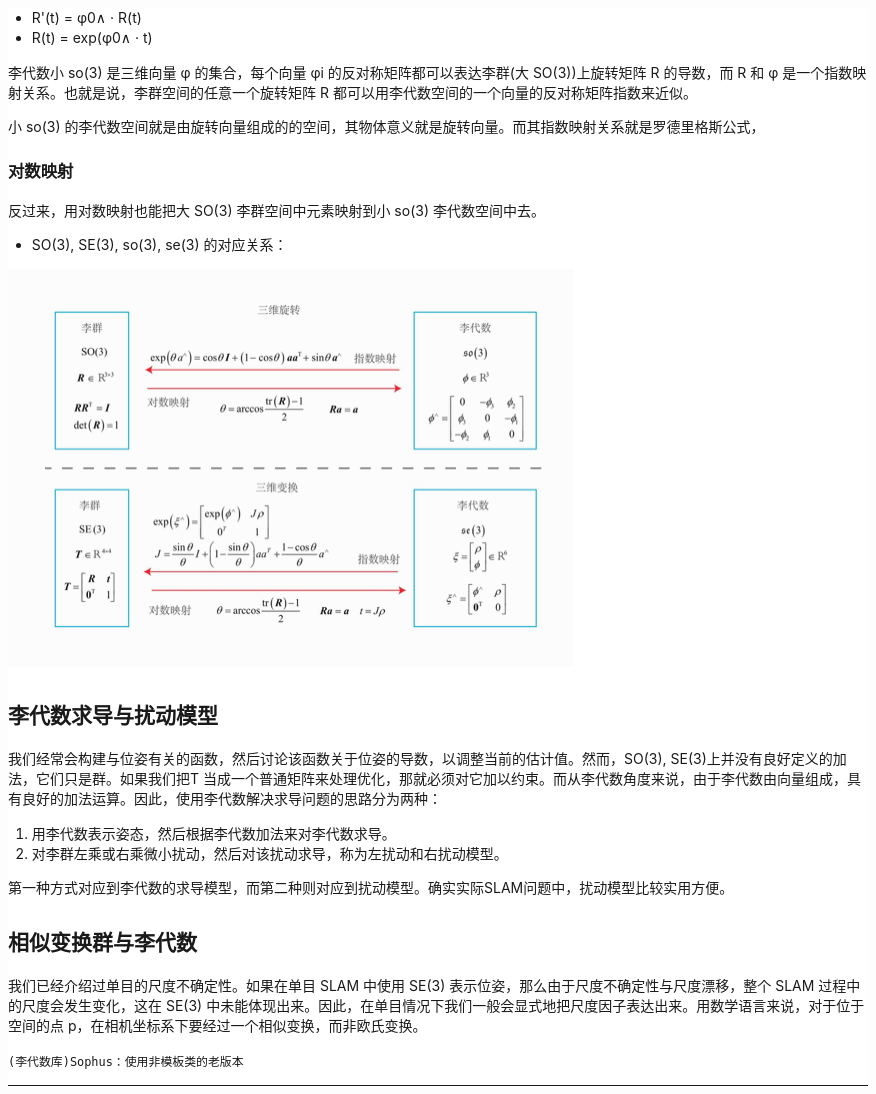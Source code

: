 - R'(t) = φ0∧ · R(t)
- R(t) = exp(φ0∧ · t)

李代数小 so(3) 是三维向量 φ 的集合，每个向量 φi 的反对称矩阵都可以表达李群(大 SO(3))上旋转矩阵 R 的导数，而 R 和 φ 是一个指数映射关系。也就是说，李群空间的任意一个旋转矩阵 R 都可以用李代数空间的一个向量的反对称矩阵指数来近似。

小 so(3) 的李代数空间就是由旋转向量组成的的空间，其物体意义就是旋转向量。而其指数映射关系就是罗德里格斯公式，

### 对数映射

反过来，用对数映射也能把大 SO(3) 李群空间中元素映射到小 so(3) 李代数空间中去。

- SO(3), SE(3), so(3), se(3) 的对应关系：

![](./img/李群与李代数的对应关系.png)

## 李代数求导与扰动模型

我们经常会构建与位姿有关的函数，然后讨论该函数关于位姿的导数，以调整当前的估计值。然而，SO(3), SE(3)上并没有良好定义的加法，它们只是群。如果我们把T 当成一个普通矩阵来处理优化，那就必须对它加以约束。而从李代数角度来说，由于李代数由向量组成，具有良好的加法运算。因此，使用李代数解决求导问题的思路分为两种：

1. 用李代数表示姿态，然后根据李代数加法来对李代数求导。
2. 对李群左乘或右乘微小扰动，然后对该扰动求导，称为左扰动和右扰动模型。

第一种方式对应到李代数的求导模型，而第二种则对应到扰动模型。确实实际SLAM问题中，扰动模型比较实用方便。

## 相似变换群与李代数

我们已经介绍过单目的尺度不确定性。如果在单目 SLAM 中使用 SE(3) 表示位姿，那么由于尺度不确定性与尺度漂移，整个 SLAM 过程中的尺度会发生变化，这在 SE(3) 中未能体现出来。因此，在单目情况下我们一般会显式地把尺度因子表达出来。用数学语言来说，对于位于空间的点 p，在相机坐标系下要经过一个相似变换，而非欧氏变换。

```
(李代数库)Sophus：使用非模板类的老版本
```

---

----

Exercise instructions:
Beginning with the line containing "1. 用李代数表示姿态，然后根据李代数加法来对李代数求导。" in the material above, copy every line exactly until you have copied the line containing "## 相似变换群与李代数".

Solution to the exercise:
1. 用李代数表示姿态，然后根据李代数加法来对李代数求导。
2. 对李群左乘或右乘微小扰动，然后对该扰动求导，称为左扰动和右扰动模型。

第一种方式对应到李代数的求导模型，而第二种则对应到扰动模型。确实实际SLAM问题中，扰动模型比较实用方便。

## 相似变换群与李代数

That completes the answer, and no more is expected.